Unfolding the classic dilemma: Artificial Intelligence vs Machine Learning vs Deep learning.

Source: Deep Learning on Medium


You can’t really live in 21st century and happen to ignore terms like Artificial Intelligence(AI) or Machine Learning(ML). Although these terms are used interchangeably, there is quite a difference between them. Despite a huge number of blogs and discussions available online, there is still some kind of confusion floating around.

This is due to the fact that most of the writer usually resort to a similar image or graphic in order to explain the difference between Artificial Intelligence, Machine Learning and Deep Learning.

Although this representation does a great job at emphasizing that deep learning comes under machine learning which itself is a subset of Artificial Intelligence, It lacks the ability to describe how these terms actually differ from each other. Moreover, to a person totally new to this field, this picture might convey hardly anything.

Let us now find out how these terms actually differ from each other,

Artificial Intelligence(AI): 
It can be dated back to to the year 1956, when American computer scientist John McCarthy coined the term “Artificial Intelligence”, and defined it as “the science and engineering of making intelligent machines”.

In simple words, AI is just the use of algorithms to solve problems varying from simple to complex.(keep this statement in your mind)

What this means is that, algorithm is designed in order to solve a particular problem which cannot be solved with a single computer program, this algorithm has the ability to react differently as it is tailored to serve that particular problem.
Let us take an example,
Assume that we have to detect/identify an orange in a given image. If we were to design an algorithm for this, it would be something like-

1.Check if there are any orange colored pixels present in the image.
2.Convert the image from RGB to grayscale.
3.Apply various filters and edge detection operations on the image.
4.Check if the edge detected resembles the shape of an orange.
5.Calculate the co ordinates where the orange is located in the image.
6.Finally, place a bounding box(border) around the orange in image.
(This is an oversimplified algorithm just for the sake of an example) 
*Kindly note that the algorithm has 2 main criteria, color and shape to detect orange.

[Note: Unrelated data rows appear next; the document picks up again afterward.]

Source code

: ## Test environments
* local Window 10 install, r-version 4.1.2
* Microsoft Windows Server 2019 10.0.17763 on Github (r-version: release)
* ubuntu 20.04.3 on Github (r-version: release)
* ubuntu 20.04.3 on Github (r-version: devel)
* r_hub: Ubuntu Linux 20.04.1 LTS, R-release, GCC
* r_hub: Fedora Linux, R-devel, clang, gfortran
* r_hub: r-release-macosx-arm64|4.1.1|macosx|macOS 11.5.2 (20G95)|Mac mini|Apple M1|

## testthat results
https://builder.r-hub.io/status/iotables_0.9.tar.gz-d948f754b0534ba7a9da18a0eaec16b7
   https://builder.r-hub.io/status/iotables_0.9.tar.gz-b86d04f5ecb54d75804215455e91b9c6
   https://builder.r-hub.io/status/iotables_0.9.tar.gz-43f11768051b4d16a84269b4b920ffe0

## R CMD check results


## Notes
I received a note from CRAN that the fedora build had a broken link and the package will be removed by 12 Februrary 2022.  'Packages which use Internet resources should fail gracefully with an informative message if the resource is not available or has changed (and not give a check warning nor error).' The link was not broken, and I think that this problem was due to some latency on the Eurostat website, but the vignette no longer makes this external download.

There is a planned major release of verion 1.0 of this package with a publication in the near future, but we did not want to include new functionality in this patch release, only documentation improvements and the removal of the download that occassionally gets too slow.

If you think about it carefully, most of the steps above require some condition to be fulfilled in order to get executed. Like, for step 1 to be effective the input image should be a RGB(color image) or else the algorithm might fail to identify the orange. If the input image is a BW(black and white) with an orange present in it, the algorithm would still fail to detect it as there is no orange colored pixels present in it.
As we can see, the above problem requires a lot of conditions to be fulfilled and multiple programs in order to achieve results which is not possible with a single program.

Machine Learning(ML):
Remember how we stated that Artificial Intelligence is the use of algorithms over a single program to solve a certain problem?
Machine learning is the realization of algorithms for a given particular problem. 
I think we all agree that detecting a person’s face is far more complex than detecting an orange in a given image, imagine designing an algorithm for face detection.
Back then, as AI was being applied to more and more complex tasks, there was a need for a way to design relatively complex algorithms. This is where machine learning came into picture.
Machine learning is the technique in which we provide the machine with relevant data, further the machine has to find out patterns in the data using mathematical functions and give us an algorithm as per our requirement.
The only requirement of machine learning was that it required a lot of data to be able to provide good results, this was fulfilled in the recent decades with the introduction of internet.
Simply put, Machine learning can be looked upon as the automated technique of designing algorithms that are required by AI.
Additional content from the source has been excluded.